### Your goal
Your answer must be every line of the data that contains "element".

(Records from a dataset)
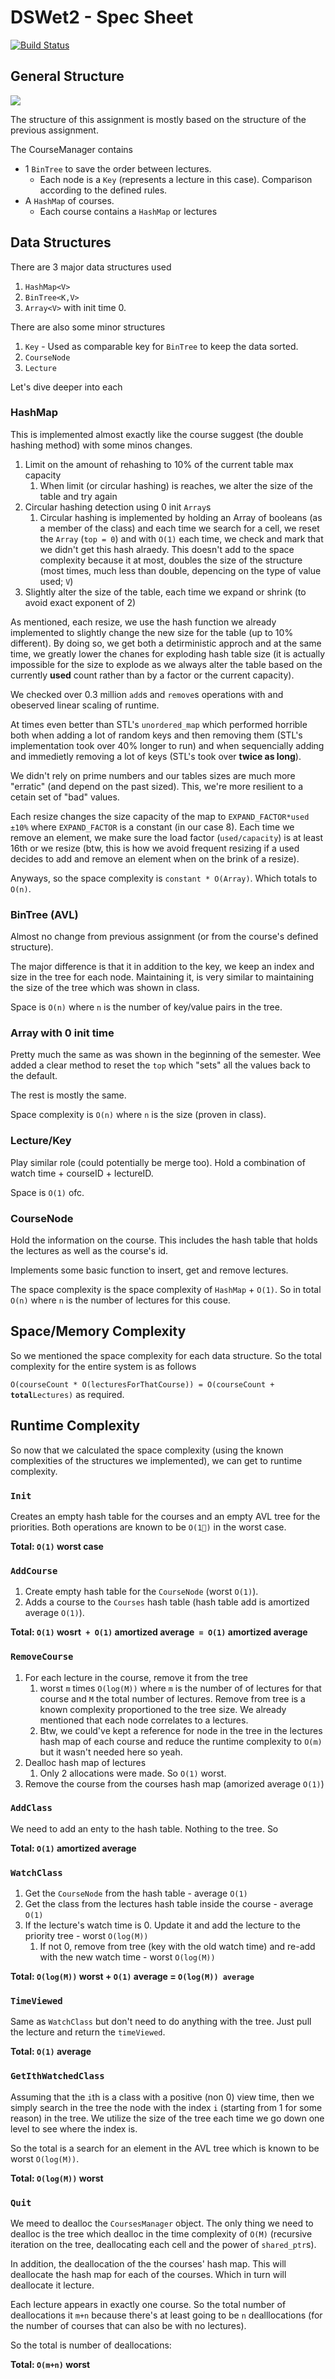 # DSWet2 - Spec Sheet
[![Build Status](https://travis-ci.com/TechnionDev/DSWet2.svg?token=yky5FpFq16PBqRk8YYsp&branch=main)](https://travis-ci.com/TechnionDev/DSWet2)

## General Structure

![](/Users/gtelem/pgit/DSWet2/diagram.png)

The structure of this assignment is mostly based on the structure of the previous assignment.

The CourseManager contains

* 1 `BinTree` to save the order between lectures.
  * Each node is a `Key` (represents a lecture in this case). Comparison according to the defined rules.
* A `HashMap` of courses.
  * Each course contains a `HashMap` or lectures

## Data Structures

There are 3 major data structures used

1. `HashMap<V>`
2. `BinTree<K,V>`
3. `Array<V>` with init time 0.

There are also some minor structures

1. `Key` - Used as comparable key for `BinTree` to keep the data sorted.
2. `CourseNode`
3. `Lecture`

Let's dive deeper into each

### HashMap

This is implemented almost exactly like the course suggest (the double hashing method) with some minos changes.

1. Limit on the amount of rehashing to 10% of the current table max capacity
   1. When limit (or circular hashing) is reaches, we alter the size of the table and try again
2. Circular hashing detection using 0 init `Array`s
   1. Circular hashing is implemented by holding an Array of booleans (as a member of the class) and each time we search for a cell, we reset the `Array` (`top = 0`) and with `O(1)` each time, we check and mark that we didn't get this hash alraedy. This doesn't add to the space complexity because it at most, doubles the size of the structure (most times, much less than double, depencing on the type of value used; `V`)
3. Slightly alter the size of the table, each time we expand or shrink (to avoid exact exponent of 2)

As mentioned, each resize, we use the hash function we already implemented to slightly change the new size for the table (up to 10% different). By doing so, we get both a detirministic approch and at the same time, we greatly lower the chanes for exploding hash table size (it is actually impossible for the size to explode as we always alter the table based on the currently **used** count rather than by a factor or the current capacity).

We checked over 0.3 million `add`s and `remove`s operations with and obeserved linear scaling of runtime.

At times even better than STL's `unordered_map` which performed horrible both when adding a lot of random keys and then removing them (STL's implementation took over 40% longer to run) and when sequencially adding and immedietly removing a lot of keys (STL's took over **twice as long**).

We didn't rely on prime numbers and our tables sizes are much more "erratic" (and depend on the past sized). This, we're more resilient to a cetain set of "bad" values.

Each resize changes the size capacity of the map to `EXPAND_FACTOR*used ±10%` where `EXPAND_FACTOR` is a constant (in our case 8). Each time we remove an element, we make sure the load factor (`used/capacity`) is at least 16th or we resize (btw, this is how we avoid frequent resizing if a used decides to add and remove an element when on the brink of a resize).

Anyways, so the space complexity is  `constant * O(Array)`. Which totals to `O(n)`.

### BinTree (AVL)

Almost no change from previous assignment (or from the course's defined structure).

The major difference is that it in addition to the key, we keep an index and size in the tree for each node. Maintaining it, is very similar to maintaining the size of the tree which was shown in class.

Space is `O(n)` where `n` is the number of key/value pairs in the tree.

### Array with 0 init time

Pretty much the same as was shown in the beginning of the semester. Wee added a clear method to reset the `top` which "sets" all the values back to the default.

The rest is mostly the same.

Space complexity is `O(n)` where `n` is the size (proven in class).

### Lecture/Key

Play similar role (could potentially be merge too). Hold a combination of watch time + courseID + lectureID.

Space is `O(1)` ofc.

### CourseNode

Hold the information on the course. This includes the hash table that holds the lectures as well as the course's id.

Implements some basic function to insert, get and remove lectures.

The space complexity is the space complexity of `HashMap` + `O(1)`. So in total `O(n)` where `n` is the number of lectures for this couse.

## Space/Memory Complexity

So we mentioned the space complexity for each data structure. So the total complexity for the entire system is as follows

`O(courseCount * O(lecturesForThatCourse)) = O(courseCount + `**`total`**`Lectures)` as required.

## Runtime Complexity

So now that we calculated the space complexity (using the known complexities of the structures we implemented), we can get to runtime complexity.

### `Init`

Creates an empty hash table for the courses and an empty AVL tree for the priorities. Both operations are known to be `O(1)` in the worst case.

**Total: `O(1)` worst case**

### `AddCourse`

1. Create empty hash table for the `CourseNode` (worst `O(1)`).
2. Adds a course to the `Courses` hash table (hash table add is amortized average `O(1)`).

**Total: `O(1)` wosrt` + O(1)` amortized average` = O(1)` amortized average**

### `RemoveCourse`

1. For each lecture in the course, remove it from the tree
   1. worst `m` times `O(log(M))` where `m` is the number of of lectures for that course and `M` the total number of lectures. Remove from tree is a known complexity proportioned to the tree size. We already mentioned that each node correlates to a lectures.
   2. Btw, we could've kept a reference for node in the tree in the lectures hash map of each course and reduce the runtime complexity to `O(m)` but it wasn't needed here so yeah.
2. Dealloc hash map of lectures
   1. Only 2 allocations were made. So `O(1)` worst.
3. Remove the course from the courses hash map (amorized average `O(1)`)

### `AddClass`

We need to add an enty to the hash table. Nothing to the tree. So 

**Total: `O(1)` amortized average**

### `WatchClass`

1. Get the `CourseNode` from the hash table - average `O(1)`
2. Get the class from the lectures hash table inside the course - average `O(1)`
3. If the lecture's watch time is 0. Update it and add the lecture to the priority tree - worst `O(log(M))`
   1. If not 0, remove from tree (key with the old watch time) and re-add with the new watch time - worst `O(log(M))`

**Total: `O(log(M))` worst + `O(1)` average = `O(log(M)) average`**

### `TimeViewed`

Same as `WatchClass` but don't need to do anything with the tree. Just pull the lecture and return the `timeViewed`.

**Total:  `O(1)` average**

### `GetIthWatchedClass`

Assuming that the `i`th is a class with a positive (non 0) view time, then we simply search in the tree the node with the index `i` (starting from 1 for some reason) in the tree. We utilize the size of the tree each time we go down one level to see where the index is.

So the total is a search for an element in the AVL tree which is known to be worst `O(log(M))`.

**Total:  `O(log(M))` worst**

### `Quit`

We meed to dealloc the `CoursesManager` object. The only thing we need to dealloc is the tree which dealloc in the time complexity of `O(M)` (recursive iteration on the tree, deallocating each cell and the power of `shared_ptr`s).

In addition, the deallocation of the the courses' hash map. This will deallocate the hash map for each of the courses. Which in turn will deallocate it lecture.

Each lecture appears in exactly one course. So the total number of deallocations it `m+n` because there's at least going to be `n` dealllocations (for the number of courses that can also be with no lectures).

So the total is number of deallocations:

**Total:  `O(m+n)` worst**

### Exercise answer
Each resize changes the size capacity of the map to `EXPAND_FACTOR*used ±10%` where `EXPAND_FACTOR` is a constant (in our case 8). Each time we remove an element, we make sure the load factor (`used/capacity`) is at least 16th or we resize (btw, this is how we avoid frequent resizing if a used decides to add and remove an element when on the brink of a resize).
So the total is a search for an element in the AVL tree which is known to be worst `O(log(M))`.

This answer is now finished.